É um ponto turístico da capital argentina, às vezes comparado ao cemitério parisiense de Père Lachaise. É também um passeio pela história da Argentina, tantas são as figuras que a fizeram ali sepultadas.

A filha do meio, a Clarissa, ficou incomodada logo no início do passeio, por haver túmulos devassados. Impressionável, achava que dava para ver esqueletos.

Mas o incômodo transformou-se em pânico quando ouvimos ao longe o coro “se siente, se siente/Evita está presente".

Mulheres vestidas como participam de manifestação nesta segunda (6) em Buenos Aires, um dia antes do centenário de nascimento da ex-primeira-dama
Mulheres vestidas como participam de manifestação nesta segunda (6) em Buenos Aires, um dia antes do centenário de nascimento da ex-primeira-dama - Juan Mabromata - 6.mai.19/AFP

Murmurou algo como “pai, vamos embora, como Evita pode estar presente, se ela morreu faz tanto tempo?” (fazia, naquela altura, 29 anos).

Ao dobrar a esquina para chegarmos ao mausoléu de Maria Eva Duarte de Perón, vimos um grupinho que celebrava mais um aniversário de sua morte. Celebrava, não; rezava para aquela a que haviam beatificado, a santa Maria Eva de Los Desamparados.

Nesta terça-feira de 2019, faz exatamente 100 anos que Evita está presente. Tanto está que há uma série de atos previstos para lembrar o centenário.

A permanência de Evita no coração dos peronistas - que adoram dizer que são a metade mais um dos argentinos - me impressiona e me intriga.

Uma vez, antes dessa visita ao cemitério, eu e minha mulher fomos a uma cripta já nem me lembro aonde exatamente em que estavam expostos os corpos dela e de seu marido, o general Juan Domingo Perón, por três vezes presidente da Argentina.

O caixão de Perón estava fechado, com o quepe de general em cima.
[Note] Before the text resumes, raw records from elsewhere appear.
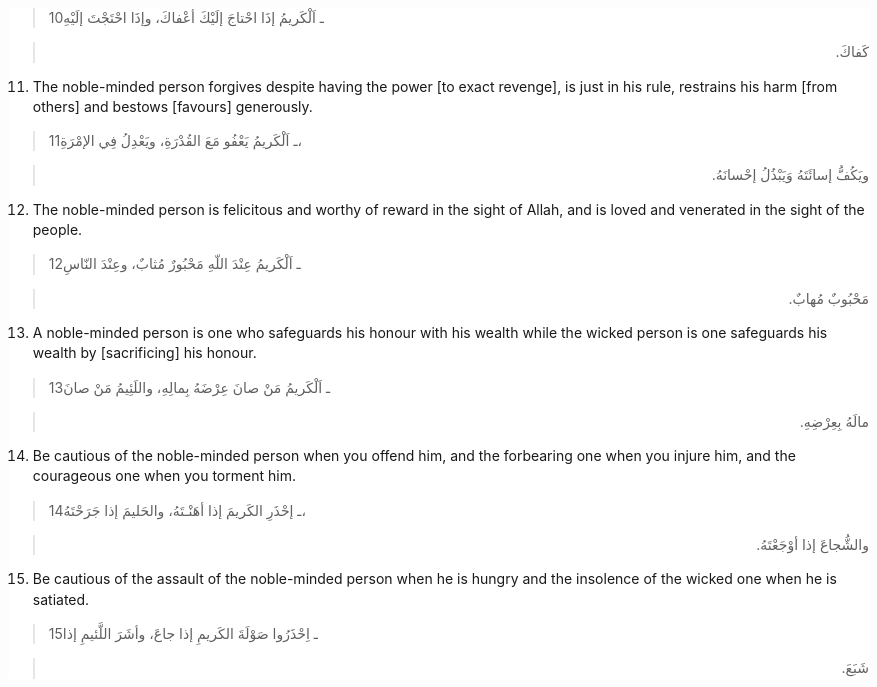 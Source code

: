 > 10ـ اَلْكَريمُ إذَا احْتاجَ إلَيْكَ أعْفاكَ، وإذَا احْتَجْتَ إلَيْهِ
<blockquote dir="rtl">
  <p>
كَفاكَ.
  </p>
</blockquote>

11. The noble-minded person forgives despite having the power [to exact
revenge], is just in his rule, restrains his harm [from others] and
bestows [favours] generously.

> 11ـ اَلْكَريمُ يَعْفُو مَعَ القُدْرَةِ، ويَعْدِلُ فِي الإمْرَةِ،
<blockquote dir="rtl">
  <p>
ويَكُفُّ إسائَتَهُ وَيَبْذُلُ إحْسانَهُ.
  </p>
</blockquote>

12. The noble-minded person is felicitous and worthy of reward in the
sight of Allah, and is loved and venerated in the sight of the people.

> 12ـ اَلْكَريمُ عِنْدَ اللّهِ مَحْبُورٌ مُثابٌ، وعِنْدَ النّاسِ
<blockquote dir="rtl">
  <p>
مَحْبُوبٌ مُهابٌ.
  </p>
</blockquote>

13. A noble-minded person is one who safeguards his honour with his
wealth while the wicked person is one safeguards his wealth by
[sacrificing] his honour.

> 13ـ اَلْكَريمُ مَنْ صانَ عِرْضَهُ بِمالِهِ، واللَئِيمُ مَنْ صانَ
<blockquote dir="rtl">
  <p>
مالَهُ بِعِرْضِهِ.
  </p>
</blockquote>

14. Be cautious of the noble-minded person when you offend him, and the
forbearing one when you injure him, and the courageous one when you
torment him.

> 14ـ إحْذَرِ الكَريمَ إذا أهَنْـتَهُ، والحَليمَ إذا جَرَحْتَهُ،
<blockquote dir="rtl">
  <p>
والشُّجاعَ إذا أوْجَعْتَهُ.
  </p>
</blockquote>

15. Be cautious of the assault of the noble-minded person when he is
hungry and the insolence of the wicked one when he is satiated.

> 15ـ اِحْذَرُوا صَوْلَةَ الكَريمِ إذا جاعَ، وأشَرَ اللَّئيمِ إذا
<blockquote dir="rtl">
  <p>
شَبَعَ.
  </p>
</blockquote>
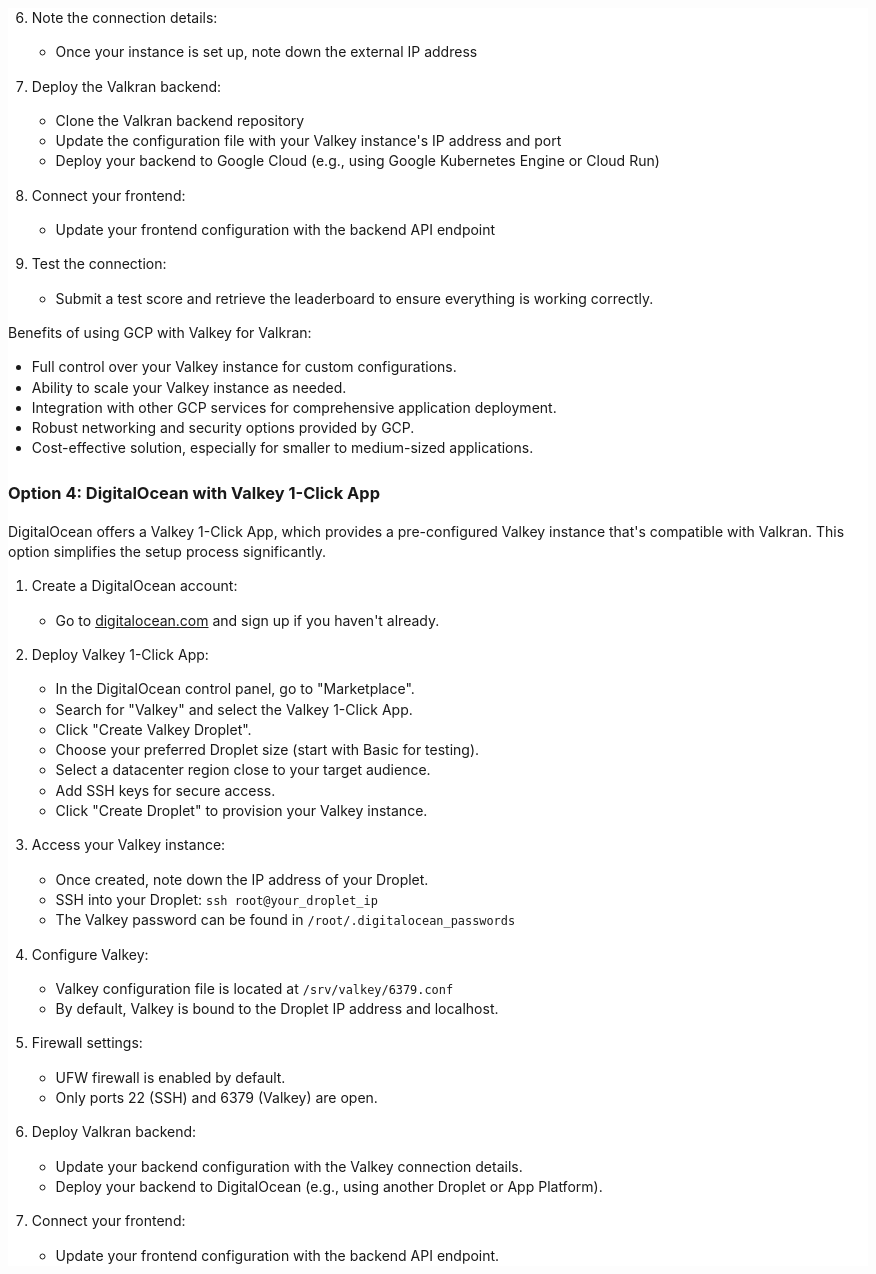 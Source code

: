 6. Note the connection details:
   - Once your instance is set up, note down the external IP address

7. Deploy the Valkran backend:
   - Clone the Valkran backend repository
   - Update the configuration file with your Valkey instance's IP address and port
   - Deploy your backend to Google Cloud (e.g., using Google Kubernetes Engine or Cloud Run)

8. Connect your frontend:
   - Update your frontend configuration with the backend API endpoint

9. Test the connection:
   - Submit a test score and retrieve the leaderboard to ensure everything is working correctly.

Benefits of using GCP with Valkey for Valkran:
- Full control over your Valkey instance for custom configurations.
- Ability to scale your Valkey instance as needed.
- Integration with other GCP services for comprehensive application deployment.
- Robust networking and security options provided by GCP.
- Cost-effective solution, especially for smaller to medium-sized applications.


### Option 4: DigitalOcean with Valkey 1-Click App

DigitalOcean offers a Valkey 1-Click App, which provides a pre-configured Valkey instance that's compatible with Valkran. This option simplifies the setup process significantly.

1. Create a DigitalOcean account:
   - Go to [digitalocean.com](https://www.digitalocean.com) and sign up if you haven't already.

2. Deploy Valkey 1-Click App:
   - In the DigitalOcean control panel, go to "Marketplace".
   - Search for "Valkey" and select the Valkey 1-Click App.
   - Click "Create Valkey Droplet".
   - Choose your preferred Droplet size (start with Basic for testing).
   - Select a datacenter region close to your target audience.
   - Add SSH keys for secure access.
   - Click "Create Droplet" to provision your Valkey instance.

3. Access your Valkey instance:
   - Once created, note down the IP address of your Droplet.
   - SSH into your Droplet: `ssh root@your_droplet_ip`
   - The Valkey password can be found in `/root/.digitalocean_passwords`

4. Configure Valkey:
   - Valkey configuration file is located at `/srv/valkey/6379.conf`
   - By default, Valkey is bound to the Droplet IP address and localhost.

5. Firewall settings:
   - UFW firewall is enabled by default.
   - Only ports 22 (SSH) and 6379 (Valkey) are open.

6. Deploy Valkran backend:
   - Update your backend configuration with the Valkey connection details.
   - Deploy your backend to DigitalOcean (e.g., using another Droplet or App Platform).

7. Connect your frontend:
   - Update your frontend configuration with the backend API endpoint.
Mas Evita estava exposta, de vestido branco longo, rosto bonito, cabelos loiros tão arrumados que dava a sensação de que saíra do cabeleireiro havia apenas alguns instantes.

A devoção demonstrada pelos visitantes era a mesma que veríamos depois no cemitério. E eu veria depois e depois e depois em incontáveis atos peronistas, mesmo durante a ditadura do período 1976/83.

Claro que Evita não é - nunca foi - uma unanimidade na Argentina. Desperta tanto ódio quanto suscita a devoção de seus fieis. Mas é a única figura política que, depois de morta, se tornou uma popstar, até no exterior, encarnada por Madonna no filme Evita e na canção “Don't cry for me, Argentina".

Para ser bem sincero, eu não entendo esse tipo de fenômeno, talvez por ser cético de profissão. Tampouco me agrada a idolatria a quem quer que seja.

Mas, na Argentina, há quem acredite no que diz a canção-tema de Evita, que traduzo livremente:

“A fortuna e a fama/Eu nunca as convidei/

Embora parecesse ao mundo que era tudo o que eu desejava/

São ilusões, não são as soluções que prometiam ser/

A resposta estava aqui o tempo todo/

Eu te amo, e espero que você me ame/

Não chore por mim, Argentina".

Cem anos depois de Maria Eva nascer, 67 anos depois de morrer, presidentes vieram e se foram, uma ditadura veio e se foi, veio a democracia, mas, ao longe, ainda se ouve, embora bem mais débil, o “se siente/se siente/Evita está presente".